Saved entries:
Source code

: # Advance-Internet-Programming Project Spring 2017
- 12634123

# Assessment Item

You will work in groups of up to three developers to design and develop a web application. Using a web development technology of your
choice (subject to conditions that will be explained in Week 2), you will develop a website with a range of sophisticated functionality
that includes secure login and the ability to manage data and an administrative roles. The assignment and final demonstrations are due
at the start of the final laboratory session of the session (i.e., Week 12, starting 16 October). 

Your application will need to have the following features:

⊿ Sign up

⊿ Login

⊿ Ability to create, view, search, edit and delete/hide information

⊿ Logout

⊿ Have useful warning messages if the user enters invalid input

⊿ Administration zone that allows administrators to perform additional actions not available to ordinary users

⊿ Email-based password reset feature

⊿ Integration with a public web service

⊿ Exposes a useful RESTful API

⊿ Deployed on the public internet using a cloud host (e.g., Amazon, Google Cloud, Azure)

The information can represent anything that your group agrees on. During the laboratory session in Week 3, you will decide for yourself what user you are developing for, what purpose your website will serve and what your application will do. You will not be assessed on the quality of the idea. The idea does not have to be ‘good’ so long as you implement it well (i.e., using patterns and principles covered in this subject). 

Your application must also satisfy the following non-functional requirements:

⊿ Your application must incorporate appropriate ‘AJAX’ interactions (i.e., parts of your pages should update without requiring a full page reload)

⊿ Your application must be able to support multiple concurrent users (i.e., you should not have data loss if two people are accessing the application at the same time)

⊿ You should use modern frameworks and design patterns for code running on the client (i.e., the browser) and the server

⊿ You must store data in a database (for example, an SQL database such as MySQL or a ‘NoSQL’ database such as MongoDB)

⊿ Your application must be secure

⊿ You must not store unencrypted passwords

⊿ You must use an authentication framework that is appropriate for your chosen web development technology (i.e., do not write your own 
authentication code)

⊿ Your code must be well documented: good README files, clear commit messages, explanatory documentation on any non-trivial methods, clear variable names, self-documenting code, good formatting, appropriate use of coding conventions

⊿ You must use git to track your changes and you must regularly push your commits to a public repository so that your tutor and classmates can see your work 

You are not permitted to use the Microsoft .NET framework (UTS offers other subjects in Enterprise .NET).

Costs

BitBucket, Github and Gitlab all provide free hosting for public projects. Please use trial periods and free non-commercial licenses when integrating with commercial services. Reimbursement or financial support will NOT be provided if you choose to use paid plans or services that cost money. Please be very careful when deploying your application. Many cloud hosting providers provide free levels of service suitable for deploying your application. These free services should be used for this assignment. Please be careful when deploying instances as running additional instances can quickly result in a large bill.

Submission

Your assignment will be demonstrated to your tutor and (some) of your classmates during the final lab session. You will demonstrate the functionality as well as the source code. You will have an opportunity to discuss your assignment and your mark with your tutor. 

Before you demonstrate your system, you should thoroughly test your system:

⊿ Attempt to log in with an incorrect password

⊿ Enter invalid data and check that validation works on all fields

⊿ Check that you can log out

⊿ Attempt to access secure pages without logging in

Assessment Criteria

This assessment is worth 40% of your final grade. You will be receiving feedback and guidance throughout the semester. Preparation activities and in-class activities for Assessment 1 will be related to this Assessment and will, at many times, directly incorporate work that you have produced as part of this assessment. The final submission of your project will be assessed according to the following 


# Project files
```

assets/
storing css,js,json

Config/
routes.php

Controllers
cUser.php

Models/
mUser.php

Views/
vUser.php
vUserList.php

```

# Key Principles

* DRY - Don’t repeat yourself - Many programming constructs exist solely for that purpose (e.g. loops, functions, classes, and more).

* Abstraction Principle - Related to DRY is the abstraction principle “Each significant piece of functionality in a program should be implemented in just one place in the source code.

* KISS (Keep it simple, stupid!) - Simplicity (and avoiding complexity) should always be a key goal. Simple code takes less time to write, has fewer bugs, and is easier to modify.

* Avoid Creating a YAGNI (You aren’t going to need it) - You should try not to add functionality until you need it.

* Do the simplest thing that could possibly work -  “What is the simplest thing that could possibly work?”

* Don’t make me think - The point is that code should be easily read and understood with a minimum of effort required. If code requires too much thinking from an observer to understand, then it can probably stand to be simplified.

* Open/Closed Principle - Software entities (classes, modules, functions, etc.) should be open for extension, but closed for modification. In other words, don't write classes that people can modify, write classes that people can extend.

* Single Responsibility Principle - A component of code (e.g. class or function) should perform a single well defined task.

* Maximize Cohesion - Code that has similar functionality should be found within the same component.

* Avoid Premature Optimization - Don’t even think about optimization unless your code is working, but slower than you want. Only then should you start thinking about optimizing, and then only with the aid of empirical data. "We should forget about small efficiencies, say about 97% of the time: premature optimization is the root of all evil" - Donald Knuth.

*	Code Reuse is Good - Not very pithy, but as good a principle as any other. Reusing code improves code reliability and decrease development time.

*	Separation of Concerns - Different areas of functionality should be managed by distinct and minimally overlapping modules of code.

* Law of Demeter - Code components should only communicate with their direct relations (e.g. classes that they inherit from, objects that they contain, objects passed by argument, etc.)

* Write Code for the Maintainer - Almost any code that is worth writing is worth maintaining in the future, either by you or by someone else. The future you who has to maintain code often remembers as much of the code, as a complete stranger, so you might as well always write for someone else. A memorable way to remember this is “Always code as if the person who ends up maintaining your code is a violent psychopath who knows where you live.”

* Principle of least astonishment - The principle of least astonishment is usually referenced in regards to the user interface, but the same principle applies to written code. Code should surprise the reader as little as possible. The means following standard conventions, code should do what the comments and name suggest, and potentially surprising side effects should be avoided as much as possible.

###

**WORK REQUIRED:** Transcribe the records above exactly, beginning at the line that contains "You are not" and ending with the line that contains "# Key Principles", both included, and nothing else.

**WRITTEN SOLUTION:**
You are not permitted to use the Microsoft .NET framework (UTS offers other subjects in Enterprise .NET).

Costs

BitBucket, Github and Gitlab all provide free hosting for public projects. Please use trial periods and free non-commercial licenses when integrating with commercial services. Reimbursement or financial support will NOT be provided if you choose to use paid plans or services that cost money. Please be very careful when deploying your application. Many cloud hosting providers provide free levels of service suitable for deploying your application. These free services should be used for this assignment. Please be careful when deploying instances as running additional instances can quickly result in a large bill.

Submission

Your assignment will be demonstrated to your tutor and (some) of your classmates during the final lab session. You will demonstrate the functionality as well as the source code. You will have an opportunity to discuss your assignment and your mark with your tutor. 

Before you demonstrate your system, you should thoroughly test your system:

⊿ Attempt to log in with an incorrect password

⊿ Enter invalid data and check that validation works on all fields

⊿ Check that you can log out

⊿ Attempt to access secure pages without logging in

Assessment Criteria

This assessment is worth 40% of your final grade. You will be receiving feedback and guidance throughout the semester. Preparation activities and in-class activities for Assessment 1 will be related to this Assessment and will, at many times, directly incorporate work that you have produced as part of this assessment. The final submission of your project will be assessed according to the following 


# Project files
```

assets/
storing css,js,json

Config/
routes.php

Controllers
cUser.php

Models/
mUser.php

Views/
vUser.php
vUserList.php

```

# Key Principles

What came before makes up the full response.